Jamie McCarthy/Getty Images for Roc Nation

One of my favorite Jay Z verses is from his song “U Don’t Know,” off his Blueprint album:

I sell ice in the winter, I sell fire in hell
I am a hustler baby, I'll sell water to a well

Over the last several years, Jay Z has proved that he’s definitely a hustler. From someone who started out slinging drugs to building a rap empire, you can’t deny his business acumen. But recently Jay Z has seemed to be a bit out of touch with reality.

In a recent interview with the New York Times, Jay Z spoke about his new music-streaming service, Tidal, which has had its fair share of praises and side eyes. In his interview, he discussed the challenges of Tidal and its goals.

“The challenge is to get everyone to respect music again, to recognize its value,” said Jay Z. “Water is free. Music is $6, but no one wants to pay for music. You should drink free water from the tap—it’s a beautiful thing. And if you want to hear the most beautiful song, then support the artist.”


Breaking news: “Water Is Free, According to Jay Z.”

First, recall the verse I posted above. “I can sell water to a well,” Jay Z rapped. But now water is free? Color me dehydrated and confused.

Unfortunately, in this world, water is not free. Maybe to someone who probably hasn’t seen his own bills in decades and doesn’t realize that he even has a water bill, water is free. But for millions of people who aren’t rich music moguls, water isn’t free, and it can even get shut off if you don’t pay your water bill or if the infrastructure that exists in your city is piss poor. 

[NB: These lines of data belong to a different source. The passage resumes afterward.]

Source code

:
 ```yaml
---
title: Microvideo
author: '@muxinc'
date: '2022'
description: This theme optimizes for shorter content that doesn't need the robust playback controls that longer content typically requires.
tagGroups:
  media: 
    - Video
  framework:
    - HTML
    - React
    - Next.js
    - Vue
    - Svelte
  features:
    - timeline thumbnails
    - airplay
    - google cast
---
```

Maybe residents of Detroit can explain this to Jay Z.

Today there are thousands of people in Detroit without water, and it’s not because of a drought. It’s because water isn’t free. Sure, people should not be denied their right to a natural resource, but unfortunately, unless you’re living in Jay Z’s world, it just doesn’t work out like that.


Right now, at this very moment, organizations like the Detroit Water Brigade and Detroit Water Project are hard at work trying to help residents with bill assistance and making sure Detroiters have access to water—proving once again that water is not free. And the people of Detroit aren’t the only ones paying for water.


Quarterly, I receive a water bill. A water bill for water that still needs to be filtered with my Brita water filter. A water bill that makes me think about every time I opt out of washing dishes by hand and using my dishwasher. Every time I receive the bill, I always think to myself, “It sure would be nice to have some free water.” Unfortunately, the world doesn’t work that way.



So as Jay Z and his band of merry musicians come together to hock yet another music-streaming service that benefits already established artists, who probably have no problem paying their water bill, wouldn’t it be nice if they footed the bill for Detroit? I mean, if Jay Z says water is free, it shouldn’t be a problem, right?

Instead of #TidalForAll, #FreeWaterForAll sounds like a better idea.